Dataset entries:
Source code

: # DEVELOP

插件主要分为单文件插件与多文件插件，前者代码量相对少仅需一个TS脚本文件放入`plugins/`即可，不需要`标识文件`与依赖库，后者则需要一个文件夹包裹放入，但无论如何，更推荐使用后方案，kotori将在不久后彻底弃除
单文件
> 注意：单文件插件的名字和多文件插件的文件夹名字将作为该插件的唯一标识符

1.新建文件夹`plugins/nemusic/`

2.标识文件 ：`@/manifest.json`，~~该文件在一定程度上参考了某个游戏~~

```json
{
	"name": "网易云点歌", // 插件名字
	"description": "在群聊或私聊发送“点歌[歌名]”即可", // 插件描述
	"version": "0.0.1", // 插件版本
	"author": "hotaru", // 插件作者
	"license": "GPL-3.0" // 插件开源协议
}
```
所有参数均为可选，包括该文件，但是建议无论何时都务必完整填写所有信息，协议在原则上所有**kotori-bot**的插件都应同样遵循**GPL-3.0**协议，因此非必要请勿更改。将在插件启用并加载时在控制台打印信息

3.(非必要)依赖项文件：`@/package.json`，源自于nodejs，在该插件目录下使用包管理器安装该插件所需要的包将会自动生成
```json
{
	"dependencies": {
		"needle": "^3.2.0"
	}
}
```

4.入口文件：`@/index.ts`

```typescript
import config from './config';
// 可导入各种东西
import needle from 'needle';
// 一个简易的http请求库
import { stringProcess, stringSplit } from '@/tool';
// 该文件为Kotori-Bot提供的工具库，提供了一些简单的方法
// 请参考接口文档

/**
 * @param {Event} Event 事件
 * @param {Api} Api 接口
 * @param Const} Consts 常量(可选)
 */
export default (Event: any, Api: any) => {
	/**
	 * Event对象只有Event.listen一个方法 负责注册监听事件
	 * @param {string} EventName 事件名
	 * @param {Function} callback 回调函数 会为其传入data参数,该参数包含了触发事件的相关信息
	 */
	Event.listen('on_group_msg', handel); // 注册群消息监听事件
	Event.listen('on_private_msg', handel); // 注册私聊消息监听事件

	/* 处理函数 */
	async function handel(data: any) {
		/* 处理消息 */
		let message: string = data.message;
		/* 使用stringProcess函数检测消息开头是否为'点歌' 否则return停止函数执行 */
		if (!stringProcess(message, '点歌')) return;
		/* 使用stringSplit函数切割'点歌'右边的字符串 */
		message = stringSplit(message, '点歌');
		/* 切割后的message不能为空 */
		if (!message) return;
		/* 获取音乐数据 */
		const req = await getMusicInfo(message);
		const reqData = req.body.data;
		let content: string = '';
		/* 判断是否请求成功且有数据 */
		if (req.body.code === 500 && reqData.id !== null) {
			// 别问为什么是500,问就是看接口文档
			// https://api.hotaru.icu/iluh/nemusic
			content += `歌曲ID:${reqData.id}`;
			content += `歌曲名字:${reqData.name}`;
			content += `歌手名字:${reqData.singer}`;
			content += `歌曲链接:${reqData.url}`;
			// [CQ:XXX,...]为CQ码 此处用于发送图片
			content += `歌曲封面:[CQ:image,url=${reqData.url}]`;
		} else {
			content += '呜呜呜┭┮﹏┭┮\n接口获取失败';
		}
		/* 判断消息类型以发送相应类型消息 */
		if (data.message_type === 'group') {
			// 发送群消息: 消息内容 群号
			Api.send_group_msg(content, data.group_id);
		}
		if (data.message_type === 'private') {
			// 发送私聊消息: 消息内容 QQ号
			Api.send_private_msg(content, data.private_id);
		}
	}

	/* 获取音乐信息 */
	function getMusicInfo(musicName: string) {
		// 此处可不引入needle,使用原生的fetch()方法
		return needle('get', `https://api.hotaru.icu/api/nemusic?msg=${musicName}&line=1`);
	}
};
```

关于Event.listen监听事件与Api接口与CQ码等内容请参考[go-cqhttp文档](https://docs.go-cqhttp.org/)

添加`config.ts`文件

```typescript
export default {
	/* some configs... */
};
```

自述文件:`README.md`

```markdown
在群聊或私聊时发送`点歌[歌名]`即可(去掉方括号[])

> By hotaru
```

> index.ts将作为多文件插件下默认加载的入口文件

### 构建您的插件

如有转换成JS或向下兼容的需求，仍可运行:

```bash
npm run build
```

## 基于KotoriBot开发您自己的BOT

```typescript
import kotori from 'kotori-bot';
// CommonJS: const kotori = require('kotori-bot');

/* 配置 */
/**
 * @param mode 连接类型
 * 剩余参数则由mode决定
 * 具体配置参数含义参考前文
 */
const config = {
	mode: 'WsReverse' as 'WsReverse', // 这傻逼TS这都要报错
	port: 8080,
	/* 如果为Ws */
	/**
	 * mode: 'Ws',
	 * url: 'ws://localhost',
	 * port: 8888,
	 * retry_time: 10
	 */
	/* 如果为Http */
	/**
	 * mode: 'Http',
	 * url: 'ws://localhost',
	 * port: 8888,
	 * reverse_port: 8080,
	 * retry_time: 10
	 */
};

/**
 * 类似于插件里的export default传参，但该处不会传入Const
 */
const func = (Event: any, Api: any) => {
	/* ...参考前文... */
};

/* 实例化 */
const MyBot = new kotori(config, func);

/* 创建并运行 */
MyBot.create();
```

(What the exercise asks):
Check each line above for the string "https" and show the ones that have it.

(Your response):
			// https://api.hotaru.icu/iluh/nemusic
		return needle('get', `https://api.hotaru.icu/api/nemusic?msg=${musicName}&line=1`);
关于Event.listen监听事件与Api接口与CQ码等内容请参考[go-cqhttp文档](https://docs.go-cqhttp.org/)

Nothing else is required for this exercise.